Quote from: franco on August 26, 2024, 08:39:37 AM
The other thing people mentioned was:

# opnsense-revert -z dhcp6c

(and clean reboot)

However, both changes done to dhcp6c were done on edge cases and should improve recovery behaviour which for DG it may not? I'll need logs on the bad version to make sense of it.


Cheers,
Franco


Thank you, i will test later this afternoon. If you need any debugs / pcaps / logs with the "bad" version please let me know what exactly you need.

Interfaces: Settings: IPv6 DHCP Log level "Info". The problem appears on the renew more often than initially although reports have been unclear to me so far. Setting this option needs a reboot too. So switch to bad version before reboot (opnsense-revert -r 24.7.2 dhcp6c). Let me have the system log when this stopped renewing correctly to inspect what is going on. I'm assuming the ISP has a stricter policy on ordering DHCP and DHCPv6 requests which could be annoying because there is no way to tell from the system.

My issue as of now is fully resolved with running:

opnsense-revert -r 24.7.1 dhcp6c
opnsense-update -zkr 24.7.2-nd

observation:

at first i attempted, as you wrote, with opnsense-revert -z dhcp6c, which installed dhcp6c-20240820 which also had no effect on the problem whatsoever.

Trying to get some logs with the 24.7.2: opnsense-revert -r 24.7.2 dhcp6c also installed dhcp6c-20240820 so i figured the previous attempted revert failed for some unknown reason.

Which led me to try opnsense-revert -r 24.7.1 dhcp6c - which fixed all problems, all clients fine, no suddenly missing IPv6, all stable for over 10 hours now with dhcp6c-20240710


> Which led me to try opnsense-revert -r 24.7.1 dhcp6c - which fixed all problems, all clients fine, no suddenly missing IPv6, all stable for over 10 hours now with dhcp6c-20240710

That's correct, yes. I fumbled that part.

I still need the bad logs. I suspect this is:

https://github.com/opnsense/dhcp6c/commit/14d87d18a71

And for som reason DG will not like that we let the RELEASE state go... but it's a clear recovery scenario...

Just want to tell that i have the exact same problem like @CruxtheNinth with DGF

Im first testing the reverted package and the new kernel.

If this works, i'm looking forward to test dhcp debug mode. But its not easy for me because four other people here are not happy about router reboots :)

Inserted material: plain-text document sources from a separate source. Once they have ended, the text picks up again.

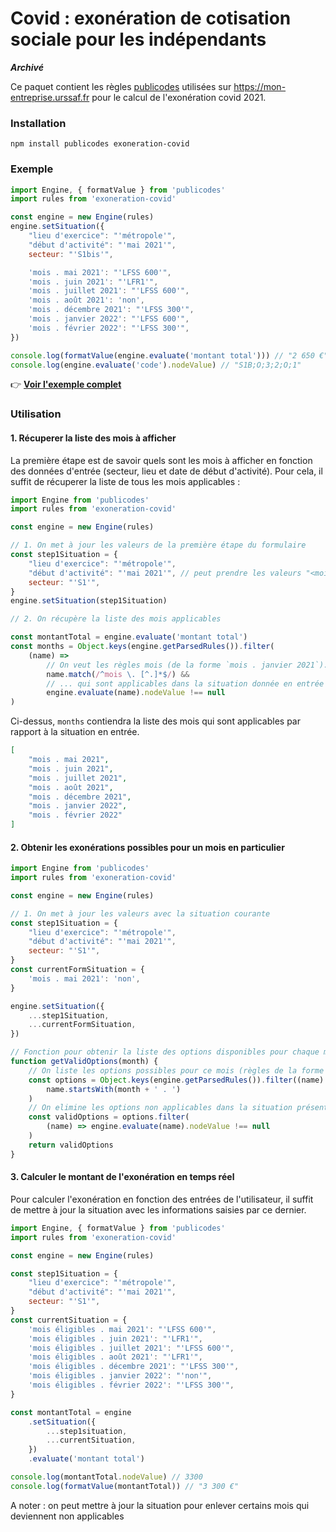 # Covid : exonération de cotisation sociale pour les indépendants
***Archivé***

Ce paquet contient les règles [publicodes](https://publi.codes) utilisées sur https://mon-entreprise.urssaf.fr pour le calcul de l'exonération covid 2021.

### Installation

```
npm install publicodes exoneration-covid
```

### Exemple

```js
import Engine, { formatValue } from 'publicodes'
import rules from 'exoneration-covid'

const engine = new Engine(rules)
engine.setSituation({
    "lieu d'exercice": "'métropole'",
    "début d'activité": "'mai 2021'",
    secteur: "'S1bis'",

    'mois . mai 2021': "'LFSS 600'",
    'mois . juin 2021': "'LFR1'",
    'mois . juillet 2021': "'LFSS 600'",
    'mois . août 2021': 'non',
    'mois . décembre 2021': "'LFSS 300'",
    'mois . janvier 2022': "'LFSS 600'",
    'mois . février 2022': "'LFSS 300'",
})

console.log(formatValue(engine.evaluate('montant total'))) // "2 650 €"
console.log(engine.evaluate('code').nodeValue) // "S1B;O;3;2;O;1"
```

👉 **[Voir l'exemple complet](https://codesandbox.io/s/covidform-rxweh?file=/src/index.js)**

### Utilisation

#### 1. Récuperer la liste des mois à afficher

La première étape est de savoir quels sont les mois à afficher en fonction des données d'entrée (secteur, lieu et date de début d'activité). Pour cela, il suffit de récuperer la liste de tous les mois applicables :

```js
import Engine from 'publicodes'
import rules from 'exoneration-covid'

const engine = new Engine(rules)

// 1. On met à jour les valeurs de la première étape du formulaire
const step1Situation = {
    "lieu d'exercice": "'métropole'",
    "début d'activité": "'mai 2021'", // peut prendre les valeurs "<mois> <année>" ou "avant 2021"
    secteur: "'S1'",
}
engine.setSituation(step1Situation)

// 2. On récupère la liste des mois applicables

const montantTotal = engine.evaluate('montant total')
const months = Object.keys(engine.getParsedRules()).filter(
    (name) =>
        // On veut les règles mois (de la forme `mois . janvier 2021`)...
        name.match(/^mois \. [^.]*$/) &&
        // ... qui sont applicables dans la situation donnée en entrée
        engine.evaluate(name).nodeValue !== null
)
```

Ci-dessus, `months` contiendra la liste des mois qui sont applicables par rapport à la situation en entrée.

```json
[
    "mois . mai 2021",
    "mois . juin 2021",
    "mois . juillet 2021",
    "mois . août 2021",
    "mois . décembre 2021",
    "mois . janvier 2022",
    "mois . février 2022"
]
```

#### 2. Obtenir les exonérations possibles pour un mois en particulier

```js
import Engine from 'publicodes'
import rules from 'exoneration-covid'

const engine = new Engine(rules)

// 1. On met à jour les valeurs avec la situation courante
const step1Situation = {
    "lieu d'exercice": "'métropole'",
    "début d'activité": "'mai 2021'",
    secteur: "'S1'",
}
const currentFormSituation = {
    'mois . mai 2021': 'non',
}

engine.setSituation({
    ...step1Situation,
    ...currentFormSituation,
})

// Fonction pour obtenir la liste des options disponibles pour chaque mois (`mois . janvier 2021`)
function getValidOptions(month) {
    // On liste les options possibles pour ce mois (règles de la forme `mois . janvier 2021 . LFSS600`)
    const options = Object.keys(engine.getParsedRules()).filter((name) =>
        name.startsWith(month + ' . ')
    )
    // On elimine les options non applicables dans la situation présente
    const validOptions = options.filter(
        (name) => engine.evaluate(name).nodeValue !== null
    )
    return validOptions
}
```

#### 3. Calculer le montant de l'exonération en temps réel

Pour calculer l'exonération en fonction des entrées de l'utilisateur, il suffit de mettre à jour la situation avec les informations saisies par ce dernier.

```js
import Engine, { formatValue } from 'publicodes'
import rules from 'exoneration-covid'

const engine = new Engine(rules)

const step1Situation = {
    "lieu d'exercice": "'métropole'",
    "début d'activité": "'mai 2021'",
    secteur: "'S1'",
}
const currentSituation = {
    'mois éligibles . mai 2021': "'LFSS 600'",
    'mois éligibles . juin 2021': "'LFR1'",
    'mois éligibles . juillet 2021': "'LFSS 600'",
    'mois éligibles . août 2021': "'LFR1'",
    'mois éligibles . décembre 2021': "'LFSS 300'",
    'mois éligibles . janvier 2022': "'non'",
    'mois éligibles . février 2022': "'LFSS 300'",
}

const montantTotal = engine
    .setSituation({
        ...step1situation,
        ...currentSituation,
    })
    .evaluate('montant total')

console.log(montantTotal.nodeValue) // 3300
console.log(formatValue(montantTotal)) // "3 300 €"
```

A noter : on peut mettre à jour la situation pour enlever certains mois qui deviennent non applicables
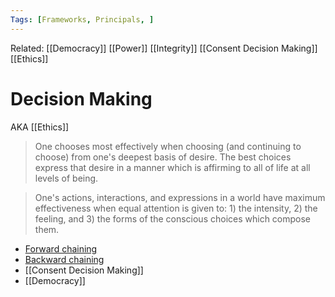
 ```yaml
---
Tags: [Frameworks, Principals, ]
---
```

Related: [[Democracy]] [[Power]] [[Integrity]] [[Consent Decision Making]] [[Ethics]]
# Decision Making
AKA [[Ethics]] 

> One chooses most effectively when choosing (and continuing to choose) from one's deepest basis of desire. The best choices express that desire in a manner which is affirming to all of life at all levels of being.

> One's actions, interactions, and expressions in a world have maximum effectiveness when equal attention is given to: 1) the intensity, 2) the feeling, and 3) the forms of the conscious choices which compose them.

- [Forward chaining](https://en.wikipedia.org/wiki/Forward_chaining#:~:text=Forward%20chaining%20)
- [Backward chaining](https://en.wikipedia.org/wiki/Backward_chaining)
- [[Consent Decision Making]]
- [[Democracy]]
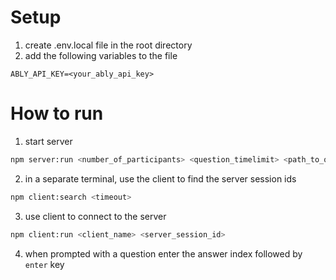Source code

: # Setup
1. create .env.local file in the root directory
2. add the following variables to the file
```
ABLY_API_KEY=<your_ably_api_key>
```

# How to run

1. start server 
```bash
npm server:run <number_of_participants> <question_timelimit> <path_to_question_json>
```
2. in a separate terminal, use the client to find the server session ids
```bash
npm client:search <timeout>
```
3. use client to connect to the server
```bash
npm client:run <client_name> <server_session_id>
```
4. when prompted with a question enter the answer index followed by `enter` key
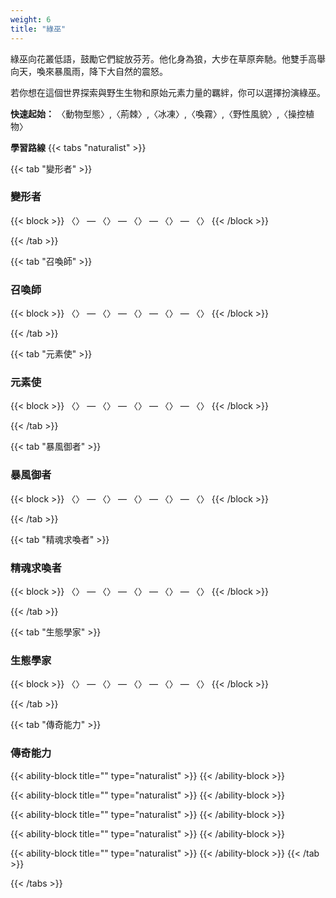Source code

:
 ```yaml
---
weight: 6
title: "綠巫"
---
```

綠巫向花叢低語，鼓勵它們綻放芬芳。他化身為狼，大步在草原奔馳。他雙手高舉向天，喚來暴風雨，降下大自然的震怒。

若你想在這個世界探索與野生生物和原始元素力量的羈絆，你可以選擇扮演綠巫。

<b>快速起始：</b> 〈動物型態〉,〈荊棘〉,〈冰凍〉,〈喚霧〉,〈野性風貌〉,〈操控植物〉

<b>學習路線</b>
{{< tabs "naturalist" >}}

{{< tab "變形者" >}}
<h3 style="color: var(--role-color-naturalist);">變形者</h3>
{{< block >}}
〈〉 — 〈〉 — 〈〉 — 〈〉 — 〈〉
{{< /block >}}

{{< /tab >}}

{{< tab "召喚師" >}}
<h3 style="color: var(--role-color-naturalist);">召喚師</h3>
{{< block >}}
〈〉 — 〈〉 — 〈〉 — 〈〉 — 〈〉
{{< /block >}}

{{< /tab >}}

{{< tab "元素使" >}}
<h3 style="color: var(--role-color-naturalist);">元素使</h3>
{{< block >}}
〈〉 — 〈〉 — 〈〉 — 〈〉 — 〈〉
{{< /block >}}

{{< /tab >}}

{{< tab "暴風御者" >}}
<h3 style="color: var(--role-color-naturalist);">暴風御者</h3>
{{< block >}}
〈〉 — 〈〉 — 〈〉 — 〈〉 — 〈〉
{{< /block >}}

{{< /tab >}}

{{< tab "精魂求喚者" >}}
<h3 style="color: var(--role-color-naturalist);">精魂求喚者</h3>
{{< block >}}
〈〉 — 〈〉 — 〈〉 — 〈〉 — 〈〉
{{< /block >}}

{{< /tab >}}

{{< tab "生態學家" >}}
<h3 style="color: var(--role-color-naturalist);">生態學家</h3>
{{< block >}}
〈〉 — 〈〉 — 〈〉 — 〈〉 — 〈〉
{{< /block >}}

{{< /tab >}}

{{< tab "傳奇能力"  >}}
<h3 style="color: var(--role-color-naturalist);">傳奇能力</h3>

{{< ability-block title="" type="naturalist" >}}
{{< /ability-block >}}

{{< ability-block title="" type="naturalist" >}}
{{< /ability-block >}}

{{< ability-block title="" type="naturalist" >}}
{{< /ability-block >}}

{{< ability-block title="" type="naturalist" >}}
{{< /ability-block >}}

{{< ability-block title="" type="naturalist" >}}
{{< /ability-block >}}
{{< /tab >}}

{{< /tabs >}}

It's still odd that DG is the only ISP where the change seems to fail as far as reports go. But it's not that DG didn't have a special reputation already. Maybe this is even an opportunity to contact them and ask to fix their infrastructure? ;)


Cheers,
Franco

Quote from: franco on August 27, 2024, 12:38:47 PM
It's still odd that DG is the only ISP where the change seems to fail as far as reports go. But it's not that DG didn't have a special reputation already. Maybe this is even an opportunity to contact them and ask to fix their infrastructure? ;)


Cheers,
Franco

i attached the system.log of yesterday, maybe you can spot anything odd.
I noticed some  XID mismatch events that did not happen the days before or today.

If your specific problem is DG, I can tell you this from my own experience with 3 OpnSense installations on that ISP:

1. Do not - I repeat: do not - use traffic shaping with that provider. I never got to the bottom of it, but I know for sure that if you use traffic shaping and generate a bit more traffic, IPv6 suddenly drops for a few minutes and then comes on again. I can repeat that test over an over and always get the same result: ONLY IPv6 is down - IPv4 continues to work as usual.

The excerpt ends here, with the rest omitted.